### WORK REQUIRED
Locate the string "label" throughout the material and copy every line in which it occurs.

### DATA TO PROCESS

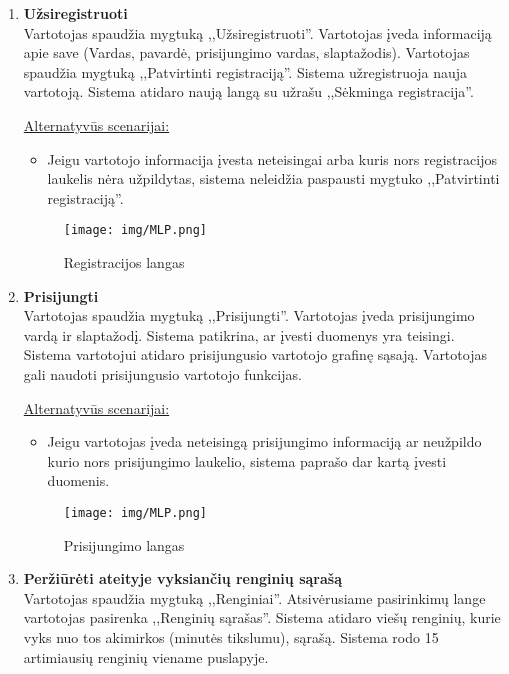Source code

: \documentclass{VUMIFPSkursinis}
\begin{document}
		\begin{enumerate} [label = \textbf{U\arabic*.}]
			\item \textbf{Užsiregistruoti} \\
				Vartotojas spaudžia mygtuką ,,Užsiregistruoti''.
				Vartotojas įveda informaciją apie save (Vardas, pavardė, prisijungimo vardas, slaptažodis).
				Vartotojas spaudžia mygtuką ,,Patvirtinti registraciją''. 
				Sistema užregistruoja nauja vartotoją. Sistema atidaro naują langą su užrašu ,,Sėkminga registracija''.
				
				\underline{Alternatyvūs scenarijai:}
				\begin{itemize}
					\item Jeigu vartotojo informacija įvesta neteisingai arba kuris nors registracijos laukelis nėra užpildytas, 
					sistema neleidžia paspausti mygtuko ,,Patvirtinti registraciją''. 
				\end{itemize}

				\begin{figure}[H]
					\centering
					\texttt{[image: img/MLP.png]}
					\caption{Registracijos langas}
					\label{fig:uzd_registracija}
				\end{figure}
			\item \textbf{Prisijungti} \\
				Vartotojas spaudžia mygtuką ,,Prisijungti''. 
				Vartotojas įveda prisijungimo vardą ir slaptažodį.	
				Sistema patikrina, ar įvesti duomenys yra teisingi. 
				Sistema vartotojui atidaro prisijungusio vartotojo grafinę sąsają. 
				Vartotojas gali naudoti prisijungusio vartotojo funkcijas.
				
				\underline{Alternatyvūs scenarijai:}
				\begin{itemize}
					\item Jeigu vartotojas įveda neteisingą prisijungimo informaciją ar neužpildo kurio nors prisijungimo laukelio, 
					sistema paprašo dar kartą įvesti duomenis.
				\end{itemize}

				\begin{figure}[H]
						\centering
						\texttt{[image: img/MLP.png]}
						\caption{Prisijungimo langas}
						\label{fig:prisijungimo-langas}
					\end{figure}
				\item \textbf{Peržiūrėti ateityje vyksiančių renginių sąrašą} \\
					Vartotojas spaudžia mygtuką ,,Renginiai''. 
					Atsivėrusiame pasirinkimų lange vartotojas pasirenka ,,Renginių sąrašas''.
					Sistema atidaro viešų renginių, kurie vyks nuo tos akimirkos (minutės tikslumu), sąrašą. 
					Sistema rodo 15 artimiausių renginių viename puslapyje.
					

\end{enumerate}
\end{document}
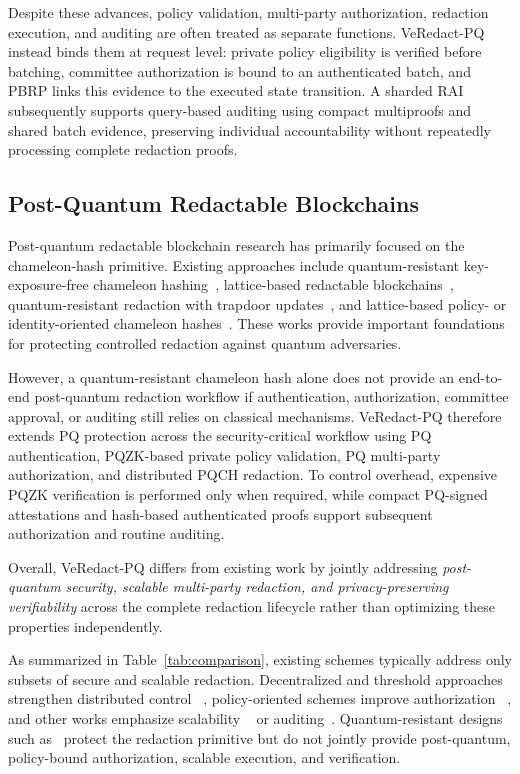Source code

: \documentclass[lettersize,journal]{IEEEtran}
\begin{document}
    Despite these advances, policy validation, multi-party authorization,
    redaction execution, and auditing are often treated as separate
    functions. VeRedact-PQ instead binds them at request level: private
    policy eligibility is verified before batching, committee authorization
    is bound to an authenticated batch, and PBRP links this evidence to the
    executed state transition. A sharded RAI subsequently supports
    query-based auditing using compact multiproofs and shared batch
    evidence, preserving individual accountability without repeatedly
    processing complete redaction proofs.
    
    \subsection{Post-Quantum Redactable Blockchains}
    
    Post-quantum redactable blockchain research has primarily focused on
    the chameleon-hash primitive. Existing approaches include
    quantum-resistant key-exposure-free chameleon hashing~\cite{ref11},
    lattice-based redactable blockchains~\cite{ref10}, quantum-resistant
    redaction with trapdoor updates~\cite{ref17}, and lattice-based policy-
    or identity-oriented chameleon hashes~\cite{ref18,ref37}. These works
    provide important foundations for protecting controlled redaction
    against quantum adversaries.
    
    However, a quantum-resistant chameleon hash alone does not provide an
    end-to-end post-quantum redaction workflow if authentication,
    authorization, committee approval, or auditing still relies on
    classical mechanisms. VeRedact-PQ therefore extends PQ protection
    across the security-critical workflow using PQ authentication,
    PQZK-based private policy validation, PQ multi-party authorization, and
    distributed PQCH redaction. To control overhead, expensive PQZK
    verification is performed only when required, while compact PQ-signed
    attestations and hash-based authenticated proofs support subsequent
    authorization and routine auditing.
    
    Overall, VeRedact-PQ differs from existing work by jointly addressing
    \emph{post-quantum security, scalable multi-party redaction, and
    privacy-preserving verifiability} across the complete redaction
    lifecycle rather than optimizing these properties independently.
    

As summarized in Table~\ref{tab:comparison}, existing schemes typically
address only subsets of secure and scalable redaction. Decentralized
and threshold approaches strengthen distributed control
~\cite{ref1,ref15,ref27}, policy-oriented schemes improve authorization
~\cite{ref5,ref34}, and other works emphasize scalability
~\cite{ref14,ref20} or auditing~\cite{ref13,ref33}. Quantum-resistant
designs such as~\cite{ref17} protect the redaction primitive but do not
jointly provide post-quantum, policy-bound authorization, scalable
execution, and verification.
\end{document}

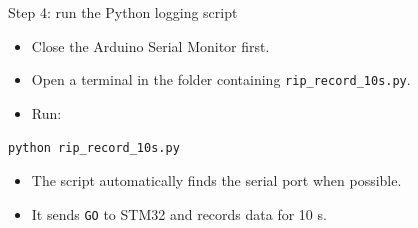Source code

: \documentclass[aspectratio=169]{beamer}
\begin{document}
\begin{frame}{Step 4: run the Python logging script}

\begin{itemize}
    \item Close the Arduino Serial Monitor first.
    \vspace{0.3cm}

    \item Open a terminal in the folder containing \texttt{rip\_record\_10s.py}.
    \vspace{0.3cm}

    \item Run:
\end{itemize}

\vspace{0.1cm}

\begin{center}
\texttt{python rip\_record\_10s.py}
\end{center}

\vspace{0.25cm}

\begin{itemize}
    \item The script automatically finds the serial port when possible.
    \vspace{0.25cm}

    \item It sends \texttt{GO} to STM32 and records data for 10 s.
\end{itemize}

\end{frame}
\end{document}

---

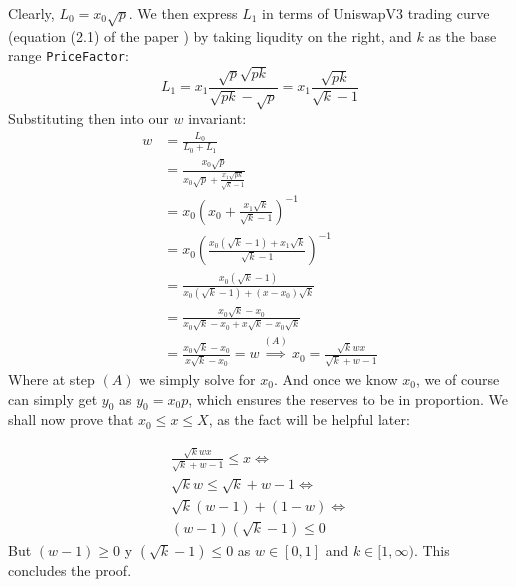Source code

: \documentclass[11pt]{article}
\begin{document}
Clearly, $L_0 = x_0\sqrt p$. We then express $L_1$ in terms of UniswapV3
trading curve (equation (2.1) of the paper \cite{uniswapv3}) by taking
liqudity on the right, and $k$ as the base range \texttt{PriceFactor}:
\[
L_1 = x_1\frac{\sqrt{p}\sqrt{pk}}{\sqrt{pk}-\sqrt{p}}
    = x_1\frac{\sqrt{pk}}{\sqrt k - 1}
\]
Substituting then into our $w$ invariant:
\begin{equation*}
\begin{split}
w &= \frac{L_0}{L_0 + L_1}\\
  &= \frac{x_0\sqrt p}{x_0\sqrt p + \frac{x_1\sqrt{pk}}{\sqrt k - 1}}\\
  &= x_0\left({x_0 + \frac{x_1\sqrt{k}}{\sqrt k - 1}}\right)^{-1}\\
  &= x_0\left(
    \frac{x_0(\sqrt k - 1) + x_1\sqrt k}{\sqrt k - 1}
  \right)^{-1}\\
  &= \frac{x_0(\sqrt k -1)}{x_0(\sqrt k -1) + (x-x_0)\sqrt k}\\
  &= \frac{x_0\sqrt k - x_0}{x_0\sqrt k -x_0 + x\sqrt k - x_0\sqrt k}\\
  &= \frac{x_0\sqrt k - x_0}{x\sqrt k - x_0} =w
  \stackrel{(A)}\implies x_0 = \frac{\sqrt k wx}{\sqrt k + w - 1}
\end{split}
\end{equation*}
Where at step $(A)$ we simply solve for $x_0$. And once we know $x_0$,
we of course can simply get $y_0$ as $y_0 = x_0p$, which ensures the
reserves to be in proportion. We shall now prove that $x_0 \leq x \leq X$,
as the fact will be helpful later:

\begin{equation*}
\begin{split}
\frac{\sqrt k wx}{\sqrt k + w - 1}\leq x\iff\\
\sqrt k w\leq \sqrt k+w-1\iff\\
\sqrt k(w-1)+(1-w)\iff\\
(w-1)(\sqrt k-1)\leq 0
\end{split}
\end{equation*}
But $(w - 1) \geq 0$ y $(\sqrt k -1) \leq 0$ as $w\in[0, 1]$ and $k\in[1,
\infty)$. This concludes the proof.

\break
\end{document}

==

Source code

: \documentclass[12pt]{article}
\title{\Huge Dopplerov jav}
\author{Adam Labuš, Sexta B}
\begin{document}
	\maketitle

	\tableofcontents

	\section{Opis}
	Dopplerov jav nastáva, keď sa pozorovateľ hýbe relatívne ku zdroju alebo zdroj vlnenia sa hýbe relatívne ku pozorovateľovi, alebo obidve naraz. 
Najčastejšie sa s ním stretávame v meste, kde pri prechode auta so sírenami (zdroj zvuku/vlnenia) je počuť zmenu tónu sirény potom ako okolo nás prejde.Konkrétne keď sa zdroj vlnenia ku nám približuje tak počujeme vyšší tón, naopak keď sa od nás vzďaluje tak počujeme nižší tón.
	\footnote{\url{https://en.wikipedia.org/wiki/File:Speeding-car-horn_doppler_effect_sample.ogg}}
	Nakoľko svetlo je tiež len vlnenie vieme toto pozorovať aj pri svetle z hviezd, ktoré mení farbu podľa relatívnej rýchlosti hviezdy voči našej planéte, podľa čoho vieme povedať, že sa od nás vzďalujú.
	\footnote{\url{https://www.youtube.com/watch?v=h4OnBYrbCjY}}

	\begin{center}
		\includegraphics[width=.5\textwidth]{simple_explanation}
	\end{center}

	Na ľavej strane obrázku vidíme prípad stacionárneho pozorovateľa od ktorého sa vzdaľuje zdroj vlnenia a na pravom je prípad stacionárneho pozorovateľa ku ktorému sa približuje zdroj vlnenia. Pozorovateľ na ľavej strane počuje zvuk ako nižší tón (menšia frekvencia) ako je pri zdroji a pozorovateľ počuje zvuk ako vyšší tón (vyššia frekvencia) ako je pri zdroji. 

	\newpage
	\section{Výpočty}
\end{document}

### OUTPUT FOR THIS EXERCISE
		\begin{enumerate} [label = \textbf{U\arabic*.}]
					\label{fig:uzd_registracija}
						\label{fig:prisijungimo-langas}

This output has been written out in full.